Abbiamo lavorato sulla compresenza dei nostri tre elementi (piano, voce e chitarre) e di come amalgamarli donando semplicità e struttura.
Non ci sono “punte” che emergono da questo lavoro.
Anzi una c’è. Per noi è una chicca che ci ha resi orgogliosi.
Un assolo di tromba di CJ Camerieri (Paul Simon, Bon Hiver, The National, Sufjan Stevens) che è una cosa meravigliosa.
Inoltre, non dobbiamo dimenticare che ogni lavoro è fatto da persone reali.
Per questo noi ringraziamo Paolo Pagetti e Rivertale Production, Andrea Van Cleef, Michele Coratella e il suo Mikor Studio oltre che un altro altro fratello (The Please) Luca “Plaza” Piazza (Zen Garden Studio) per aver supportato il lavoro con le loro professionalità.
(Marco Gilioli) Less is more.
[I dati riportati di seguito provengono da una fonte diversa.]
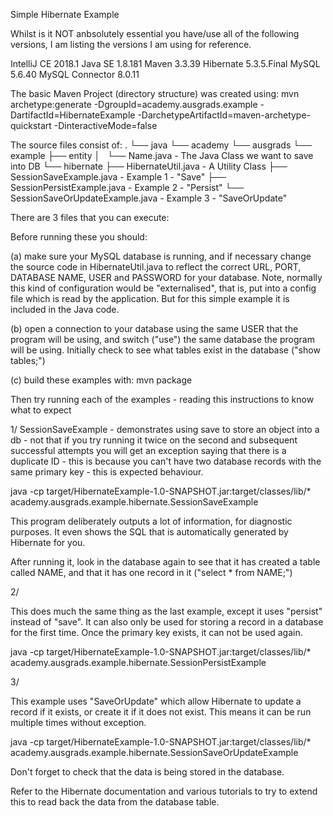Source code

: Simple Hibernate Example

Whilst is it NOT anbsolutely essential you have/use all of the following versions,
I am listing the versions I am using for reference.

IntelliJ CE 2018.1
Java SE 1.8.181
Maven 3.3.39
Hibernate 5.3.5.Final
MySQL 5.6.40
MySQL Connector 8.0.11

The basic Maven Project (directory structure) was created using:
mvn archetype:generate -DgroupId=academy.ausgrads.example -DartifactId=HibernateExample -DarchetypeArtifactId=maven-archetype-quickstart -DinteractiveMode=false

The source files consist of:
.
└── java
    └── academy
        └── ausgrads
            └── example
                ├── entity
                │   └── Name.java			- The Java Class we want to save into DB
                └── hibernate
                    ├── HibernateUtil.java		- A Utility Class 
                    ├── SessionSaveExample.java		- Example 1 - "Save"
                    ├── SessionPersistExample.java	- Example 2 - "Persist"
                    └── SessionSaveOrUpdateExample.java - Example 3 - "SaveOrUpdate"


There are 3 files that you can execute:

Before running these you should:

(a) make sure your MySQL database is running, and if necessary change the source code in HibernateUtil.java to reflect the correct URL, PORT, DATABASE NAME, USER and PASSWORD for your database. Note, normally this kind of configuration would be "externalised", that is, put into a config file which is read by the application. But for this simple example it is included in the Java code.

(b) open a connection to your database using the same USER that the program will be using, and switch ("use") the same database the program will be using. Initially check to see what tables exist in the database ("show tables;")

(c) build these examples with: mvn package

Then try running each of the examples - reading this instructions to know what to expect

1/ SessionSaveExample - demonstrates using save to store an object into a db - not that if you try running it twice on the second and subsequent successful attempts you will get an exception saying that there is a duplicate ID - this is because you can't have two database records with the same primary key - this is expected behaviour.

java -cp target/HibernateExample-1.0-SNAPSHOT.jar:target/classes/lib/* academy.ausgrads.example.hibernate.SessionSaveExample

This program deliberately outputs a lot of information, for diagnostic purposes. It even shows the SQL that is automatically generated by Hibernate for you.

After running it, look in the database again to see that it has created a table called NAME, and that it has one record in it ("select * from NAME;")


2/

This does much the same thing as the last example, except it uses "persist" instead of "save". It can also only be used for storing a record in a database for the first time. Once the primary key exists, it can not be used again.

java -cp target/HibernateExample-1.0-SNAPSHOT.jar:target/classes/lib/* academy.ausgrads.example.hibernate.SessionPersistExample

3/

This example uses "SaveOrUpdate" which allow Hibernate to update a record if it exists, or create it if it does not exist. This means it can be run multiple times without exception.

java -cp target/HibernateExample-1.0-SNAPSHOT.jar:target/classes/lib/* academy.ausgrads.example.hibernate.SessionSaveOrUpdateExample

Don't forget to check that the data is being stored in the database.

Refer to the Hibernate documentation and various tutorials to try to extend this to read back the data from the database table.


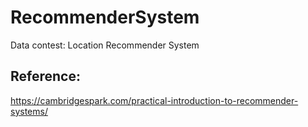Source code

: # RecommenderSystem
Data contest: Location Recommender System

## Reference:
https://cambridgespark.com/practical-introduction-to-recommender-systems/

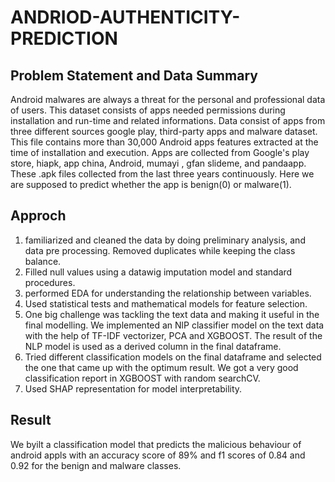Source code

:# ANDRIOD-AUTHENTICITY-PREDICTION
## Problem Statement and Data Summary ##

Android malwares are always a threat for the personal and professional data of users. This dataset consists of apps needed permissions during installation and run-time and related informations. Data consist of apps from three different sources google play, third-party apps and malware dataset. This file contains more than 30,000 Android apps features extracted at the time of installation and execution. Apps are collected from Google's play store, hiapk, app china, Android, mumayi , gfan slideme, and pandaapp. These .apk files collected from the last three years continuously. Here we are supposed to predict whether the app is benign(0) or malware(1).

## Approch ##

1)  familiarized and cleaned the data by doing preliminary analysis, and data pre processing. Removed duplicates while keeping the class balance. 
2)  Filled null values using a datawig imputation model and standard procedures.
3)  performed EDA for understanding the relationship between variables.
4)  Used statistical tests and mathematical models for feature selection.
5)  One big challenge was tackling the text data and making it useful in the final modelling. We implemented an NlP classifier model on the text data with the help of TF-IDF vectorizer, PCA and XGBOOST. The result of the NLP model is used as a derived column in the final dataframe.
6)  Tried different classification models on the final dataframe and selected the one that came up with the optimum result. We got a very good classification report in XGBOOST with random searchCV.
7)  Used SHAP representation for model interpretability.
## Result ##
We byilt a classification model that predicts the malicious behaviour of android appls with an accuracy score of 89% and f1 scores of 0.84 and 0.92 for the benign and malware classes.



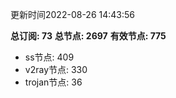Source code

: 更新时间2022-08-26 14:43:56

**总订阅: 73**
**总节点: 2697**
**有效节点: 775**
- ss节点: 409
- v2ray节点: 330
- trojan节点: 36
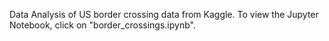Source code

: Data Analysis of US border crossing data from Kaggle. To view the Jupyter Notebook, click on "border_crossings.ipynb".
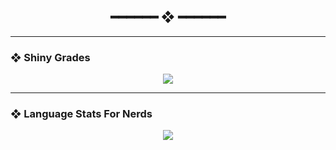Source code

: <h2 align="center"> ━━━━━━  ❖  ━━━━━━ </h2>

---

### ❖ Shiny Grades

<div align="center">

<img src="https://github-readme-stats.vercel.app/api?username=zenithds&hide=prs&show_icons=true&hide_border=true&title_color=F8BD96&text_color=F5E0DC&icon_color=96CDFB&bg_color=1E1E2E"/>

</div>

---

### ❖ Language Stats For Nerds

<div align="center">

<img src="https://github-readme-stats.vercel.app/api/top-langs/?username=zenithds&layout=compact&hide_border=true&title_color=F8BD96&text_color=F5E0DC&icon_color=96CDFB&bg_color=1E1E2E&hide=javascript,lua"/>

</div>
Questa è una nostra regola da sempre. La ricerca di un gusto raffinato e di delicatezza ci ha sempre portato a togliere cose. È la cosa più difficile – togliere – ma spesso dai silenzi si riesce a centrare il succo di una melodia.
Ovviamente con una band è più facile avere delle possibilità di svuotare un brano, il duo ti costringe a una presenza maggiore. Negli arrangiamenti di batteria per esempio… si è cercato sempre di non mettere mai troppo, con l’obiettivo che l’ascoltatore quasi non si rendesse conto della sua presenza.
Grazie per le vostre risposte, ora non ci resta che chiudere con la più classica delle domande finali: quali sono i vostri progetti per il futuro?
(Marco Gilioli) Progetti per il futuro… non perdere lo stimolo ma cercare sempre la freschezza compositiva.
(Tia Airoldi) e portare “Lullabies” live. Magari a teatro. Chissà!